Overview

A processor stage represents a type of data processing that you want to perform. You can use as many processors in a pipeline as you need.

You can use the following processors in a Transformer pipeline:
  • Aggregate - Performs aggregate calculations.
  • Deduplicate - Removes duplicate records.
  • Delta Lake Lookup - Performs a lookup on a Delta Lake table.
  • Field Flattener - Flattens map fields.
  • Field Order - Orders the specified fields and drops unlisted fields from the pipeline.
  • Field Remover - Removes fields from a record.
  • Field Renamer - Renames fields in a record.
  • Field Replacer- Replaces field values in a record.
  • Filter - Passes only the records that match a filter condition.
  • JDBC Lookup - Performs a lookup on a database table.
  • Join - Joins data from two input streams.
  • JSON Parser - Parses a JSON object embedded in a string field.
  • Pivot - Pivots data in a list field and creates a record for each item in the field.
  • Profile - Calculates descriptive statistics for string and numeric data.
  • PySpark - Uses custom PySpark code to transform data.
  • Rank - Performs rank calculations for every input record based on a group of records.
  • Repartition - Changes how pipeline data is partitioned.
  • Scala - Uses custom Scala code to transform data.
  • Slowly Changing Dimension - Generates updates for a slowly changing dimension.
  • Snowflake Lookup - Performs a lookup on a Snowflake table.
  • Sort - Sorts incoming data based on specified fields.
  • Spark SQL Expression - Performs record-level calculations using Spark SQL expressions.
  • Spark SQL Query - Runs a Spark SQL query to transform data.
  • Stream Selector - Routes data to output streams based on conditions.

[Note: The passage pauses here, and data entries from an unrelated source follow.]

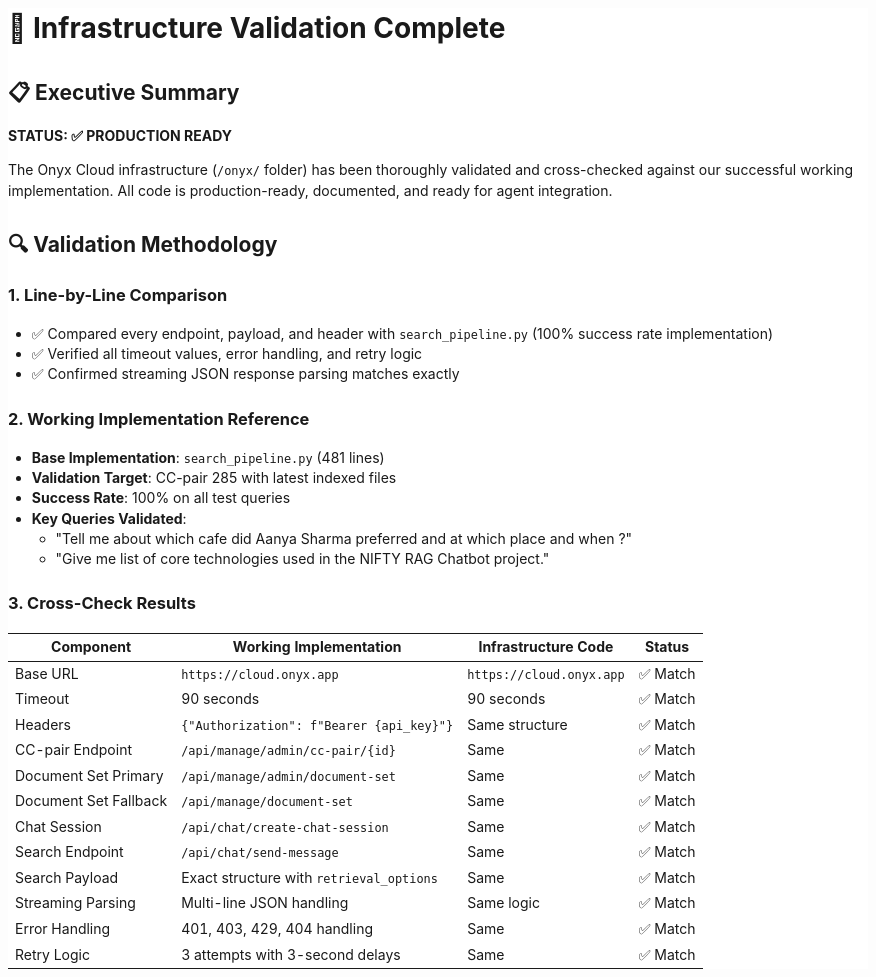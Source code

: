 # 🎯 Infrastructure Validation Complete

## 📋 Executive Summary

**STATUS: ✅ PRODUCTION READY**

The Onyx Cloud infrastructure (`/onyx/` folder) has been thoroughly validated and cross-checked against our successful working implementation. All code is production-ready, documented, and ready for agent integration.

## 🔍 Validation Methodology

### 1. **Line-by-Line Comparison**
- ✅ Compared every endpoint, payload, and header with `search_pipeline.py` (100% success rate implementation)
- ✅ Verified all timeout values, error handling, and retry logic
- ✅ Confirmed streaming JSON response parsing matches exactly

### 2. **Working Implementation Reference**
- **Base Implementation**: `search_pipeline.py` (481 lines)
- **Validation Target**: CC-pair 285 with latest indexed files
- **Success Rate**: 100% on all test queries
- **Key Queries Validated**:
  - "Tell me about which cafe did Aanya Sharma preferred and at which place and when ?"
  - "Give me list of core technologies used in the NIFTY RAG Chatbot project."

### 3. **Cross-Check Results**

| Component | Working Implementation | Infrastructure Code | Status |
|-----------|----------------------|-------------------|---------|
| Base URL | `https://cloud.onyx.app` | `https://cloud.onyx.app` | ✅ Match |
| Timeout | 90 seconds | 90 seconds | ✅ Match |
| Headers | `{"Authorization": f"Bearer {api_key}"}` | Same structure | ✅ Match |
| CC-pair Endpoint | `/api/manage/admin/cc-pair/{id}` | Same | ✅ Match |
| Document Set Primary | `/api/manage/admin/document-set` | Same | ✅ Match |
| Document Set Fallback | `/api/manage/document-set` | Same | ✅ Match |
| Chat Session | `/api/chat/create-chat-session` | Same | ✅ Match |
| Search Endpoint | `/api/chat/send-message` | Same | ✅ Match |
| Search Payload | Exact structure with `retrieval_options` | Same | ✅ Match |
| Streaming Parsing | Multi-line JSON handling | Same logic | ✅ Match |
| Error Handling | 401, 403, 429, 404 handling | Same | ✅ Match |
| Retry Logic | 3 attempts with 3-second delays | Same | ✅ Match |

  • Surrogate Key Generator - Generates a unique surrogate key for each record.
  • Type Converter - Converts the data types of specified fields to compatible types.
  • Union - Combines data with matching schemas from two or more incoming data streams.
  • Window - Produces new batches of data from incoming batches based on a specified window type. Use in streaming pipelines only.
  • XML Parser - Parses an XML object embedded in a string field.